Please give back word for word the lines below, from the first one through the one with "1. Why Django framework?".

Stored data:
= = = = = = =
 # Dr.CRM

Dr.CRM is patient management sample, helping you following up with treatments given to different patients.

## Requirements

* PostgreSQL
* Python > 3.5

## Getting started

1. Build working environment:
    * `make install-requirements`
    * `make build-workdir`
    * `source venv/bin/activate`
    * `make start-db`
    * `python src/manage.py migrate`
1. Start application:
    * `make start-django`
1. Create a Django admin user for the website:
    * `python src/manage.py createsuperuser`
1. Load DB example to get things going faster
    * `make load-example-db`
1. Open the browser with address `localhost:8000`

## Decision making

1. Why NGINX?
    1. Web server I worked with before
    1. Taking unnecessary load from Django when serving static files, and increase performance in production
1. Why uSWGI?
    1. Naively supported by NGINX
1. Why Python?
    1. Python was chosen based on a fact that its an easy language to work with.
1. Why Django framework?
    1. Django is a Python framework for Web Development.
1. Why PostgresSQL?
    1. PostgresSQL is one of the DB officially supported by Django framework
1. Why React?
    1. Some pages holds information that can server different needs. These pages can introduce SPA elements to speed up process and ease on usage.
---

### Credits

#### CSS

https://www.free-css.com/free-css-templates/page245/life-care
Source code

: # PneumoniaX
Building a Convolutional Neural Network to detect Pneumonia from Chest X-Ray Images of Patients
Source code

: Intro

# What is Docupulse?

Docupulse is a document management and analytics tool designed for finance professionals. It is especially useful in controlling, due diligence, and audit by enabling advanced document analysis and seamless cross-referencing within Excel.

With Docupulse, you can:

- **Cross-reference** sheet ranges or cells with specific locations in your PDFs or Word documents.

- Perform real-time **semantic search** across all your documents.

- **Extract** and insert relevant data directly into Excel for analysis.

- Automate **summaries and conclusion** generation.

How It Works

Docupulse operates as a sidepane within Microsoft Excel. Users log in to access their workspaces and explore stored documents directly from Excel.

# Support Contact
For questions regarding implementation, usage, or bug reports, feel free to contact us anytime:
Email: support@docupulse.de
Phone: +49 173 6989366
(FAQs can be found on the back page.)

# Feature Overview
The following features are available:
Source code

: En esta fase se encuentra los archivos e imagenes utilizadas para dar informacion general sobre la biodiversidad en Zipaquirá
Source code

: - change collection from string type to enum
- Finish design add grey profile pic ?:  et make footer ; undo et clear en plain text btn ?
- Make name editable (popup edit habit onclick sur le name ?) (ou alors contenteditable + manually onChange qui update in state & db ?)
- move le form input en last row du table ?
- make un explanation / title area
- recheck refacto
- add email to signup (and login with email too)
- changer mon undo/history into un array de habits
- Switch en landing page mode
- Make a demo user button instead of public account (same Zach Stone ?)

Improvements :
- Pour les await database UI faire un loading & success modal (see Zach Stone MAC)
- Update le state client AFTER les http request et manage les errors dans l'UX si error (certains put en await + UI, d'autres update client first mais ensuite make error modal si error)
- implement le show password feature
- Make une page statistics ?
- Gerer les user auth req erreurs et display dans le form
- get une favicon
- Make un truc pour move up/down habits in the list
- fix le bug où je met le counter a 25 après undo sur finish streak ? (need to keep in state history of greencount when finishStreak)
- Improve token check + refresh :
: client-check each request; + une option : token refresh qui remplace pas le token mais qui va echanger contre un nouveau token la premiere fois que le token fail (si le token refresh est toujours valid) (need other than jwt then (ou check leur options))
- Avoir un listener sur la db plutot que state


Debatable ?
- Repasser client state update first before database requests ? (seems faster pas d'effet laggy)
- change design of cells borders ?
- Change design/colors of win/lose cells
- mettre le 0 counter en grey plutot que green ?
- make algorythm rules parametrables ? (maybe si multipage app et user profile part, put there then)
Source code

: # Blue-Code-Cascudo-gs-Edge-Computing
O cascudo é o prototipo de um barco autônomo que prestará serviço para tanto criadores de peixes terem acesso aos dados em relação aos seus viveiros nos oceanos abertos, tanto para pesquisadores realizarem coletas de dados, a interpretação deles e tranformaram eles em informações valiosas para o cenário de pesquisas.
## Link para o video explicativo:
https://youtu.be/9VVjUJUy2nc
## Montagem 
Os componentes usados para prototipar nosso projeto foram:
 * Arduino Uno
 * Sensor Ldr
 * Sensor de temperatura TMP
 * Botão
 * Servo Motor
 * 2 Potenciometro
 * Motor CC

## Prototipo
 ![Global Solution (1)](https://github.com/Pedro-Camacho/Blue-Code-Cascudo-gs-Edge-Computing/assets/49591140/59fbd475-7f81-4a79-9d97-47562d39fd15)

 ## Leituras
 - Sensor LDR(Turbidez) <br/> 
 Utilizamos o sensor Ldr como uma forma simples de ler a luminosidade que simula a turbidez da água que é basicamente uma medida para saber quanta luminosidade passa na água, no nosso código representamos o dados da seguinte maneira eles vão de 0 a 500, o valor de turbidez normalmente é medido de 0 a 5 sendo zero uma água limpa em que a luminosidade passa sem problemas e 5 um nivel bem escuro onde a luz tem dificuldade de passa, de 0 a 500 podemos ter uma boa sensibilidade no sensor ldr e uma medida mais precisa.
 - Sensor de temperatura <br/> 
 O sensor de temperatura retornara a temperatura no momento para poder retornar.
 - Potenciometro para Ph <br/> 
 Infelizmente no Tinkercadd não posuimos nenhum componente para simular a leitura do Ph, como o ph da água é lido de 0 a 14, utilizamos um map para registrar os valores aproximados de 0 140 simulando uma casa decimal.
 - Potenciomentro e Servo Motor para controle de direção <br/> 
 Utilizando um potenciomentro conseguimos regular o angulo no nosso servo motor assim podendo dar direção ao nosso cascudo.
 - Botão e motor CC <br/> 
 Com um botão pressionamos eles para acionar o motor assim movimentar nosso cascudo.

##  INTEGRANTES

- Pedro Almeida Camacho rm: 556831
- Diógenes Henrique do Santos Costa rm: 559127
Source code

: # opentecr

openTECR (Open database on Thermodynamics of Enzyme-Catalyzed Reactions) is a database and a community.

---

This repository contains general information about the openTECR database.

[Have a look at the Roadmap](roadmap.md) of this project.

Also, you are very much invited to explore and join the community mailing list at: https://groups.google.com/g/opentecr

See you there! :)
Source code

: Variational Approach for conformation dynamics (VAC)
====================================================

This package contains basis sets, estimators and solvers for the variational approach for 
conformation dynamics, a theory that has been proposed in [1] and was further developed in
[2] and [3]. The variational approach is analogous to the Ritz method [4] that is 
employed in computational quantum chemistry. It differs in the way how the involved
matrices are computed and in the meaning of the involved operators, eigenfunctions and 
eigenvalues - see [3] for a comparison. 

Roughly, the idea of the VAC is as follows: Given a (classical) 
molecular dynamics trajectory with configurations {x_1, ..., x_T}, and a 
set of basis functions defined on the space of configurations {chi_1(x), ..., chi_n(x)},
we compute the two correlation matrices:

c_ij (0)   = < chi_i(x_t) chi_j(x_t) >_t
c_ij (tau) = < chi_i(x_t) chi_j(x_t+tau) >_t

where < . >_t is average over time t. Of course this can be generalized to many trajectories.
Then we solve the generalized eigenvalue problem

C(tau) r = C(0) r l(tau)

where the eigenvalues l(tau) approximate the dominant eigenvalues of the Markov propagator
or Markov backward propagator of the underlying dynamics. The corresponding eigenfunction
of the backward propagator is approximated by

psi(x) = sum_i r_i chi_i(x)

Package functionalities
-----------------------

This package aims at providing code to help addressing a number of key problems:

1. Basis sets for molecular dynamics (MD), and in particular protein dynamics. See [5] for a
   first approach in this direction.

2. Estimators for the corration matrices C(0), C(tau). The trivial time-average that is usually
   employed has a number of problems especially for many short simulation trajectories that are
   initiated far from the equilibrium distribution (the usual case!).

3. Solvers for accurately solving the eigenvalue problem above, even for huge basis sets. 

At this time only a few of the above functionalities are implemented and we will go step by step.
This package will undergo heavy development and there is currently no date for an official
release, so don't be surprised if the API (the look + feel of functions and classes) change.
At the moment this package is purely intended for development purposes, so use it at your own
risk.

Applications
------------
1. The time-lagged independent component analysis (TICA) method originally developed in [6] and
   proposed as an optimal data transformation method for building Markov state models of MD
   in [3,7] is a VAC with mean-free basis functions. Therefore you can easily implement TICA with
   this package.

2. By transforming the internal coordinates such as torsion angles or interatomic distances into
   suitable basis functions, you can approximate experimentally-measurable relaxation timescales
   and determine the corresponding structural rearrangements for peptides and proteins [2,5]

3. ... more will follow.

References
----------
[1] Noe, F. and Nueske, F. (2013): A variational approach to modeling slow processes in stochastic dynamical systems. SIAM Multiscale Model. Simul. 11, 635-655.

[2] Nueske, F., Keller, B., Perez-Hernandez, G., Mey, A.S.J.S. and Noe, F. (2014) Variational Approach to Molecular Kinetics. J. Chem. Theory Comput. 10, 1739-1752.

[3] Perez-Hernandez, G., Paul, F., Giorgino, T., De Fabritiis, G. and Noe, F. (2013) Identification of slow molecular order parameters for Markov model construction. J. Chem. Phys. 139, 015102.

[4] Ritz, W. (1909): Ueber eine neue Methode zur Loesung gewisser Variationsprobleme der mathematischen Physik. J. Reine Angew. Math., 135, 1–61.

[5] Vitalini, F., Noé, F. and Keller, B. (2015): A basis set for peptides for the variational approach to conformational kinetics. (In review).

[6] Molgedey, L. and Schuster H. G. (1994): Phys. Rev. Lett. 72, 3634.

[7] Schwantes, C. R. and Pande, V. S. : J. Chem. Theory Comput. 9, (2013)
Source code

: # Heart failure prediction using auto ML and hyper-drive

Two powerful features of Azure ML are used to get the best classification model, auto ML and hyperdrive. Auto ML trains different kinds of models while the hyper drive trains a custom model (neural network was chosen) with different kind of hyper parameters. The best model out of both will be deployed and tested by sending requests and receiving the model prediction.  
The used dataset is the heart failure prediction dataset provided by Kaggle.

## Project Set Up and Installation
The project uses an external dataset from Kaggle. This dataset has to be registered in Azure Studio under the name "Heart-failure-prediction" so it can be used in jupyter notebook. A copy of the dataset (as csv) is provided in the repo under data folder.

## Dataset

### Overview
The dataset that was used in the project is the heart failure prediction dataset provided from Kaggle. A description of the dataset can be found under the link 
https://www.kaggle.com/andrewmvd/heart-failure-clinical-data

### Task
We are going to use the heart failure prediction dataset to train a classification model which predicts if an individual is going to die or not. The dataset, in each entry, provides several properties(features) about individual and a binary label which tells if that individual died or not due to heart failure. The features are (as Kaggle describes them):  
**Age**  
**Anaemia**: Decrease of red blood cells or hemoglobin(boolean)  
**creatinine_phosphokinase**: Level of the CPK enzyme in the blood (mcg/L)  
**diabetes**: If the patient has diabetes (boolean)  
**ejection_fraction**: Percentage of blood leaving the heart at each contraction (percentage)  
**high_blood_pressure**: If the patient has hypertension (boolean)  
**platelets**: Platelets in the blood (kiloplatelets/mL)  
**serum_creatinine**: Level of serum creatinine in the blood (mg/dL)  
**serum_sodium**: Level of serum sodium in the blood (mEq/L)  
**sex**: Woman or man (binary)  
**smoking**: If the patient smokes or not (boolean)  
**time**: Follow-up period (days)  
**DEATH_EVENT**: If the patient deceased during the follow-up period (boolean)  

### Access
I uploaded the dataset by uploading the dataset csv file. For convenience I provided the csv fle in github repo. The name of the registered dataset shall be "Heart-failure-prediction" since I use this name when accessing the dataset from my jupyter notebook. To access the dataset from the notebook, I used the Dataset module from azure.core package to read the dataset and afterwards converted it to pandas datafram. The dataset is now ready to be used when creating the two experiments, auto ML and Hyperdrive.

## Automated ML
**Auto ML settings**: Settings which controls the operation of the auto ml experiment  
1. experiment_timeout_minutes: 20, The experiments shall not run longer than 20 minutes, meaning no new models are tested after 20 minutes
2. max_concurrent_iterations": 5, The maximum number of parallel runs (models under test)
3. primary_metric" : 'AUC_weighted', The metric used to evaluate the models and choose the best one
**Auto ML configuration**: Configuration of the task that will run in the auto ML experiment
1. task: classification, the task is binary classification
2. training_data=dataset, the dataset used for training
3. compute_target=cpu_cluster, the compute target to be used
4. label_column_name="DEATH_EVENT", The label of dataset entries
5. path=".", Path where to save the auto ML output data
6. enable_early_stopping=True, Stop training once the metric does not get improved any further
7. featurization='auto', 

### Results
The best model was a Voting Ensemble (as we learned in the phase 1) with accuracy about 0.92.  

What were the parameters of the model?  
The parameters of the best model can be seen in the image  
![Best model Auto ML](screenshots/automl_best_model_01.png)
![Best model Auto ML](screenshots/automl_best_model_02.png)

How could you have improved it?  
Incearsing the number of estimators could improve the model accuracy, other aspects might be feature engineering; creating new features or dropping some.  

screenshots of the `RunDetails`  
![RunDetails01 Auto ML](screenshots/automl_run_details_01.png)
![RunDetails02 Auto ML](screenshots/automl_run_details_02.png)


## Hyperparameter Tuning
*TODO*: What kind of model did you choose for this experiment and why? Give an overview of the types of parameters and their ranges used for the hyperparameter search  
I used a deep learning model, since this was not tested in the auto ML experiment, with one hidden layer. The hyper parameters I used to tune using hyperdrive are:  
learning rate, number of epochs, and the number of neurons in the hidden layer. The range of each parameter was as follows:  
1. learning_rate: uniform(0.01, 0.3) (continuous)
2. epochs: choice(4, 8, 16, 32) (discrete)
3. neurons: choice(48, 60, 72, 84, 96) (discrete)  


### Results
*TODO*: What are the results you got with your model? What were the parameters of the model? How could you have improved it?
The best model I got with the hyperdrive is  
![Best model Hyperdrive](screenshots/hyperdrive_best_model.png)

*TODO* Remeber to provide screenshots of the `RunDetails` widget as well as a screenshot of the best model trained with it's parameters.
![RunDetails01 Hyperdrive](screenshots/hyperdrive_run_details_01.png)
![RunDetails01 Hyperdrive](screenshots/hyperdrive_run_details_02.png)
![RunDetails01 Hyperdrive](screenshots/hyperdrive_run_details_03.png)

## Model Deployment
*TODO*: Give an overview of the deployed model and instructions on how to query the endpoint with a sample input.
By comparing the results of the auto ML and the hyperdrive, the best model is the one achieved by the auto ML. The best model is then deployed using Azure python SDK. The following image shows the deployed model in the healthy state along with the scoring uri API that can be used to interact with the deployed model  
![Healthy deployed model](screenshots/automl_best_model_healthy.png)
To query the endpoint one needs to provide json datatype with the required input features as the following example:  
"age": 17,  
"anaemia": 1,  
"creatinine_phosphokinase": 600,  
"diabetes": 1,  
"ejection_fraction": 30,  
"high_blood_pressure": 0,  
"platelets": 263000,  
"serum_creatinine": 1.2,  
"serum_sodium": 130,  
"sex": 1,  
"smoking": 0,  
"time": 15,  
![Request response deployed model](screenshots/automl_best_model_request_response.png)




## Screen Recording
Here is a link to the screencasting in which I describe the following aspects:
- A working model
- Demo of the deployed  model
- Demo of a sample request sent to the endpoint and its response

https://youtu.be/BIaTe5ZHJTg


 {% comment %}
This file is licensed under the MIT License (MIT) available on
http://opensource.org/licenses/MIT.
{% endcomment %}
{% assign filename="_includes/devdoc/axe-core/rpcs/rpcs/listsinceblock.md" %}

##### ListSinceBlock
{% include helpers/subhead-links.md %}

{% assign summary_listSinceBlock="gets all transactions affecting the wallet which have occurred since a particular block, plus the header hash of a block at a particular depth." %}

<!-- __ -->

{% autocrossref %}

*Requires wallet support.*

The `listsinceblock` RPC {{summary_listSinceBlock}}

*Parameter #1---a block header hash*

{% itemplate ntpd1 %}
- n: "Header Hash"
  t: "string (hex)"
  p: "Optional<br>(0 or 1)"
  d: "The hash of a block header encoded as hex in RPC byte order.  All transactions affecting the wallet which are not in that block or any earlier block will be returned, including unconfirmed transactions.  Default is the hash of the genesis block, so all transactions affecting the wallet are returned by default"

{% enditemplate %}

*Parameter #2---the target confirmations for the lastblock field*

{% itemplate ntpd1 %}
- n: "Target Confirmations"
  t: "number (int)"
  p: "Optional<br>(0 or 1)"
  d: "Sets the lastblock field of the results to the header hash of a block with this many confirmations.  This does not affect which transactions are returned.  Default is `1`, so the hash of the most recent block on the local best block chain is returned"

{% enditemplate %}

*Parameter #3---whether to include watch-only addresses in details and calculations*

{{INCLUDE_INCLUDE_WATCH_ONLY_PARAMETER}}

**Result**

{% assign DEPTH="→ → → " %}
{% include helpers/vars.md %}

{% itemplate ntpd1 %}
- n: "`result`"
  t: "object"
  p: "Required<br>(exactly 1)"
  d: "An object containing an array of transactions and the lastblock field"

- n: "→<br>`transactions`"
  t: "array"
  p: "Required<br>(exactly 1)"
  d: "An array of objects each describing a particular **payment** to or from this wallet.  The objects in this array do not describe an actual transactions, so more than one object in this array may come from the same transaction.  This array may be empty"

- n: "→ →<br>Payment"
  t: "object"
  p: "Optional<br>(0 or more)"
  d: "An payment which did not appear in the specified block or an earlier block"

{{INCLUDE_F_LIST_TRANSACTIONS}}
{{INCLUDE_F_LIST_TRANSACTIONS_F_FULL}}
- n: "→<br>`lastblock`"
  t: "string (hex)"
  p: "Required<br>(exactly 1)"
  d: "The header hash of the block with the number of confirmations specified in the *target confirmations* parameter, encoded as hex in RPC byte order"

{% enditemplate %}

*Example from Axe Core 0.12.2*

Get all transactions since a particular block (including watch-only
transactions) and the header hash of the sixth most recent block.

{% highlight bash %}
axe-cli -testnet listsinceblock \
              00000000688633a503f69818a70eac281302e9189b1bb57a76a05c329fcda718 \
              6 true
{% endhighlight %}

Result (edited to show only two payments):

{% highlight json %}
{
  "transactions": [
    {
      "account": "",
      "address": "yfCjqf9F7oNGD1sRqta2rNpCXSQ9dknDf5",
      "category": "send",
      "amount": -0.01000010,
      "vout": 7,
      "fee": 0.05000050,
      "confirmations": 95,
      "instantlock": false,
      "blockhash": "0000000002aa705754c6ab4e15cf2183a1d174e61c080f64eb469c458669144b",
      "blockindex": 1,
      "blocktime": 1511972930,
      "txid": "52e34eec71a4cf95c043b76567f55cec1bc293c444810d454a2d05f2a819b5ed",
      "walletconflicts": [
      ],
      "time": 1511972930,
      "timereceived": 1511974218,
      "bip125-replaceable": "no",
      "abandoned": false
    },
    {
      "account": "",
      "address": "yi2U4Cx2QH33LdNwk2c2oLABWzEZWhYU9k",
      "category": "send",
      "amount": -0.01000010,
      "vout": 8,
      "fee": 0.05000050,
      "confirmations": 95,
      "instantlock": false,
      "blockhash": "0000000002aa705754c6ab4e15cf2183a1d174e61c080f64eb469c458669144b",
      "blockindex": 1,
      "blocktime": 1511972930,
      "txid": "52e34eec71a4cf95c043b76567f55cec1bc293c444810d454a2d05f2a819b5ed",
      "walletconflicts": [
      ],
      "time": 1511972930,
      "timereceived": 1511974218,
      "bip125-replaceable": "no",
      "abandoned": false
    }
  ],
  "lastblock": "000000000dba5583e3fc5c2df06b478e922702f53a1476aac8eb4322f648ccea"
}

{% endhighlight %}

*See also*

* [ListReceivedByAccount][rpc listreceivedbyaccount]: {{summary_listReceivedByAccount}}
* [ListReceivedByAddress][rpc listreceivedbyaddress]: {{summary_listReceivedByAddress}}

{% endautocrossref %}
= = = = = = =
- [REPLY TO THE TASK]
 # Dr.CRM

Dr.CRM is patient management sample, helping you following up with treatments given to different patients.

## Requirements

* PostgreSQL
* Python > 3.5

## Getting started

1. Build working environment:
    * `make install-requirements`
    * `make build-workdir`
    * `source venv/bin/activate`
    * `make start-db`
    * `python src/manage.py migrate`
1. Start application:
    * `make start-django`
1. Create a Django admin user for the website:
    * `python src/manage.py createsuperuser`
1. Load DB example to get things going faster
    * `make load-example-db`
1. Open the browser with address `localhost:8000`

## Decision making

1. Why NGINX?
    1. Web server I worked with before
    1. Taking unnecessary load from Django when serving static files, and increase performance in production
1. Why uSWGI?
    1. Naively supported by NGINX
1. Why Python?
    1. Python was chosen based on a fact that its an easy language to work with.
1. Why Django framework?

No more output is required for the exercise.